Exercise directions - Only the line with "e pouco intuitiva?**" and the lines after it, through the end of the material, belong in the answer; repeat them exactly.

Source information -
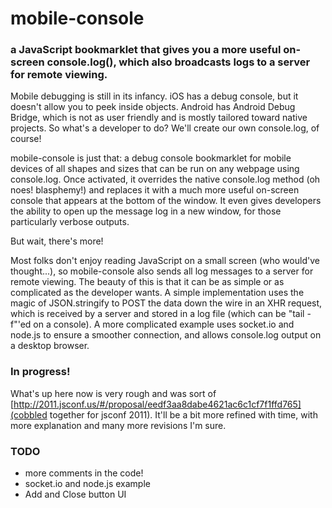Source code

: mobile-console
=========

### a JavaScript bookmarklet that gives you a more useful on-screen console.log(), which also broadcasts logs to a server for remote viewing.

Mobile debugging is still in its infancy. iOS has a debug console, but it doesn't allow you to peek inside objects. Android has Android Debug Bridge, which is not as user friendly and is mostly tailored toward native projects. So what's a developer to do? We'll create our own console.log, of course!

mobile-console is just that: a debug console bookmarklet for mobile devices of all shapes and sizes that can be run on any webpage using console.log. Once activated, it overrides the native console.log method (oh noes! blasphemy!) and replaces it with a much more useful on-screen console that appears at the bottom of the window. It even gives developers the ability to open up the message log in a new window, for those particularly verbose outputs.

But wait, there's more!

Most folks don't enjoy reading JavaScript on a small screen (who would've thought...), so mobile-console also sends all log messages to a server for remote viewing. The beauty of this is that it can be as simple or as complicated as the developer wants. A simple implementation uses the magic of JSON.stringify to POST the data down the wire in an XHR request, which is received by a server and stored in a log file (which can be "tail -f"'ed on a console). A more complicated example uses socket.io and node.js to ensure a smoother connection, and allows console.log output on a desktop browser.


### In progress!

What's up here now is very rough and was sort of [http://2011.jsconf.us/#/proposal/eedf3aa8dabe4621ac6c1cf7f1ffd765](cobbled together for jsconf 2011).  It'll be a bit more refined with time, with more explanation and many more revisions I'm sure.

### TODO
*   more comments in the code!
*   socket.io and node.js example
*   Add and Close button UI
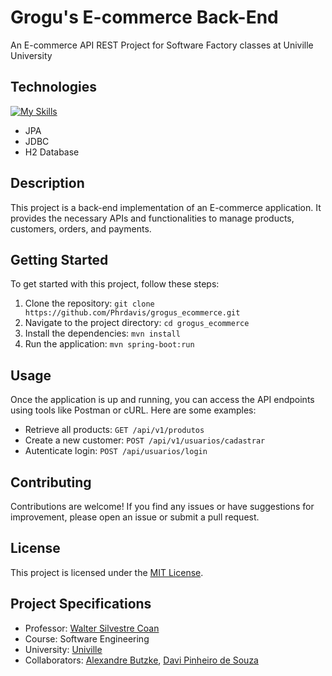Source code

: # Grogu's E-commerce Back-End

An E-commerce API REST Project for Software Factory classes at Univille University

## Technologies 

[![My Skills](https://skillicons.dev/icons?i=java,spring)](https://skillicons.dev)

- JPA
- JDBC
- H2 Database

## Description

This project is a back-end implementation of an E-commerce application. It provides the necessary APIs and functionalities to manage products, customers, orders, and payments.

## Getting Started

To get started with this project, follow these steps:

1. Clone the repository: `git clone https://github.com/Phrdavis/grogus_ecommerce.git`
2. Navigate to the project directory: `cd grogus_ecommerce`
3. Install the dependencies: `mvn install`
4. Run the application: `mvn spring-boot:run`

## Usage

Once the application is up and running, you can access the API endpoints using tools like Postman or cURL. Here are some examples:

- Retrieve all products: `GET /api/v1/produtos`
- Create a new customer: `POST /api/v1/usuarios/cadastrar`
- Autenticate login: `POST /api/usuarios/login`

## Contributing

Contributions are welcome! If you find any issues or have suggestions for improvement, please open an issue or submit a pull request.

## License

This project is licensed under the [MIT License](LICENSE).

## Project Specifications


- Professor: [Walter Silvestre Coan](https://github.com/waltercoan)
- Course: Software Engineering
- University: [Univille](https://www.univille.edu.br/)
- Collaborators: [Alexandre Butzke](https://github.com/AlexandreButzkeDev), [Davi Pinheiro de Souza](https://github.com/Phrdavis)

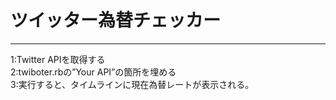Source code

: # ツイッター為替チェッカー
***
1:Twitter APIを取得する  
2:twiboter.rbの”Your API”の箇所を埋める  
3:実行すると、タイムラインに現在為替レートが表示される。

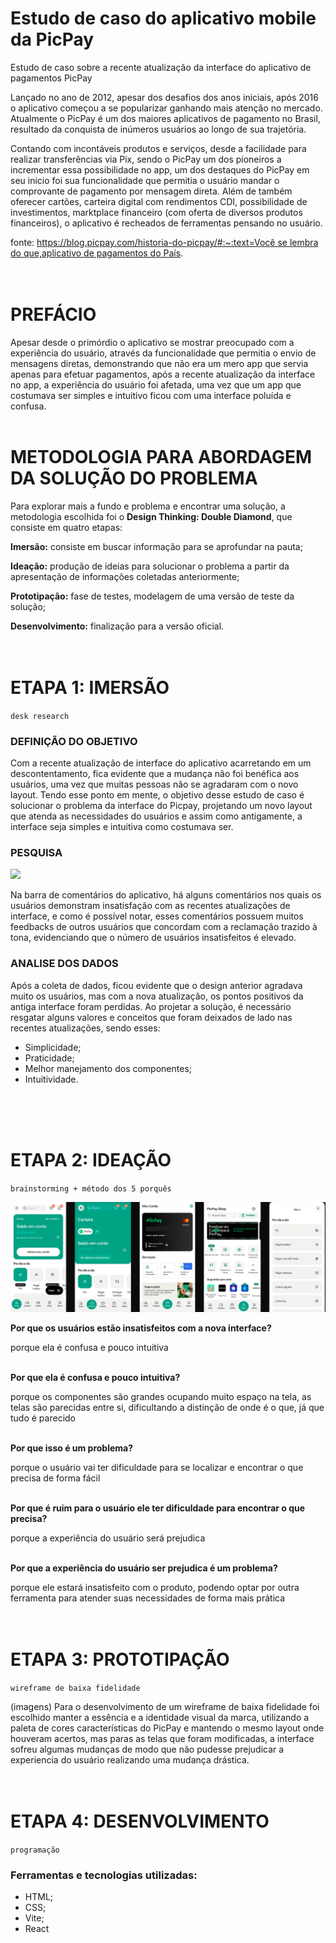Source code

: # Estudo de caso do aplicativo mobile da PicPay
Estudo de caso sobre a recente atualização da interface do aplicativo de pagamentos PicPay
<br>

Lançado no ano de 2012, apesar dos desafios dos anos iniciais, após 2016 o aplicativo começou a se popularizar ganhando mais atenção no mercado. Atualmente o PicPay é um dos maiores aplicativos de pagamento no Brasil, resultado da conquista de inúmeros usuários ao longo de sua trajetória.

Contando com incontáveis produtos e serviços, desde a facilidade para realizar transferências via Pix, sendo o PicPay um dos pioneiros a incrementar essa possibilidade no app, um dos destaques do PicPay em seu inicio foi sua funcionalidade que permitia o usuário mandar o comprovante de pagamento por [](https://blog.picpay.com/mensagens-privadas-app-picpay/)mensagem direta. Além de também oferecer cartões, carteira digital com rendimentos CDI, possibilidade de investimentos, marktplace financeiro (com oferta de diversos produtos financeiros), o aplicativo é recheados de ferramentas pensando no usuário.

fonte: [https://blog.picpay.com/historia-do-picpay/#:~:text=Você se lembra do que,aplicativo de pagamentos do País](https://blog.picpay.com/historia-do-picpay/#:~:text=Voc%C3%AA%20se%20lembra%20do%20que,aplicativo%20de%20pagamentos%20do%20Pa%C3%ADs).
<br>
<br>
<br>

# PREFÁCIO
Apesar desde o primórdio o aplicativo se mostrar preocupado com a experiência do usuário, através da funcionalidade que permitia o envio de mensagens diretas, demonstrando que não era um mero app que servia apenas para efetuar pagamentos, após a recente atualização da interface no app, a experiência do usuário foi afetada, uma vez que um app que costumava ser simples e intuitivo ficou com uma interface poluída e confusa.
<br>
<br>

# METODOLOGIA PARA ABORDAGEM DA SOLUÇÃO DO PROBLEMA
Para explorar mais a fundo e problema e encontrar uma solução, a metodologia escolhida foi o **Design Thinking: Double Diamond**, que consiste em quatro etapas:

**Imersão:** consiste em buscar informação para se aprofundar na pauta;

**Ideação:** produção de ideias para solucionar o problema a partir da apresentação de informações coletadas anteriormente;

**Prototipação:** fase de testes, modelagem de uma versão de teste da solução;

**Desenvolvimento:** finalização para a versão oficial.
<br>
<br>
<br>

# ETAPA 1: IMERSÃO 
`desk research`

### DEFINIÇÃO DO OBJETIVO
Com a recente atualização de interface do aplicativo acarretando em um descontentamento, fica evidente que a mudança não foi benéfica aos usuários, uma vez que muitas pessoas não se agradaram com o novo layout.  Tendo esse ponto em mente, o objetivo desse estudo de caso é solucionar o problema da interface do Picpay, projetando um novo layout que atenda as necessidades do usuários e assim como antigamente, a interface seja simples e intuitiva como costumava ser.

### PESQUISA
<img src="https://github.com/isiscostabb/PicPay/blob/main/Imagens/coment%C3%A1rios.png">

Na barra de comentários do aplicativo, há alguns comentários nos quais os usuários demonstram insatisfação com as recentes atualizações de interface, e como é possível notar, esses comentários possuem muitos feedbacks de outros usuários que concordam com a reclamação trazido à tona, evidenciando que o número de usuários insatisfeitos é elevado.

### ANALISE DOS DADOS
Após a coleta de dados, ficou evidente que o design anterior agradava muito os usuários, mas com a nova atualização, os pontos positivos da antiga interface foram perdidas. Ao projetar a solução, é necessário resgatar alguns valores e conceitos que foram deixados de lado nas recentes atualizações, sendo esses:

- Simplicidade;
- Praticidade;
- Melhor manejamento dos componentes;
- Intuitividade.
<br>
<br>
<br>

# ETAPA 2: IDEAÇÃO 
`brainstorming + método dos 5 porquês`

<img src="https://github.com/isiscostabb/PicPay/blob/main/Imagens/telas.png">

**Por que os usuários estão insatisfeitos com a nova interface?**

porque ela é confusa e pouco intuitiva
<br>
<br>

**Por que ela é confusa e pouco intuitiva?**

porque os componentes são grandes ocupando muito espaço na tela, as telas são parecidas entre si, dificultando a distinção de onde é o que, já que tudo é parecido
<br>
<br>

**Por que isso é um problema?**

porque o usuário vai ter dificuldade para se localizar e encontrar o que precisa de forma fácil
<br>
<br>

**Por que é ruim para o usuário ele ter dificuldade para encontrar o que precisa?**

porque a experiência do usuário será prejudica
<br>
<br>

**Por que a experiência do usuário ser prejudica é um problema?**

porque ele estará insatisfeito com o produto, podendo optar por outra ferramenta para atender suas necessidades de forma mais prática
<br>
<br>
<br>
# ETAPA 3: PROTOTIPAÇÃO 
`wireframe de baixa fidelidade`

(imagens)
Para o desenvolvimento de um wireframe de baixa fidelidade foi escolhido manter a essência e a identidade visual da marca, utilizando a paleta de cores características do PicPay e mantendo o mesmo layout onde houveram acertos, mas paras as telas que foram modificadas, a interface sofreu algumas mudanças de modo que não pudesse prejudicar a experiencia do usuário realizando uma mudança drástica.
<br>
<br>
<br>

# ETAPA 4: DESENVOLVIMENTO 
`programação`

### Ferramentas e tecnologias utilizadas:

- HTML;
- CSS;
- Vite;
- React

Exercise solution -
**Por que ela é confusa e pouco intuitiva?**

porque os componentes são grandes ocupando muito espaço na tela, as telas são parecidas entre si, dificultando a distinção de onde é o que, já que tudo é parecido
<br>
<br>

**Por que isso é um problema?**

porque o usuário vai ter dificuldade para se localizar e encontrar o que precisa de forma fácil
<br>
<br>

**Por que é ruim para o usuário ele ter dificuldade para encontrar o que precisa?**

porque a experiência do usuário será prejudica
<br>
<br>

**Por que a experiência do usuário ser prejudica é um problema?**

porque ele estará insatisfeito com o produto, podendo optar por outra ferramenta para atender suas necessidades de forma mais prática
<br>
<br>
<br>
# ETAPA 3: PROTOTIPAÇÃO 
`wireframe de baixa fidelidade`

(imagens)
Para o desenvolvimento de um wireframe de baixa fidelidade foi escolhido manter a essência e a identidade visual da marca, utilizando a paleta de cores características do PicPay e mantendo o mesmo layout onde houveram acertos, mas paras as telas que foram modificadas, a interface sofreu algumas mudanças de modo que não pudesse prejudicar a experiencia do usuário realizando uma mudança drástica.
<br>
<br>
<br>

# ETAPA 4: DESENVOLVIMENTO 
`programação`

### Ferramentas e tecnologias utilizadas:

- HTML;
- CSS;
- Vite;
- React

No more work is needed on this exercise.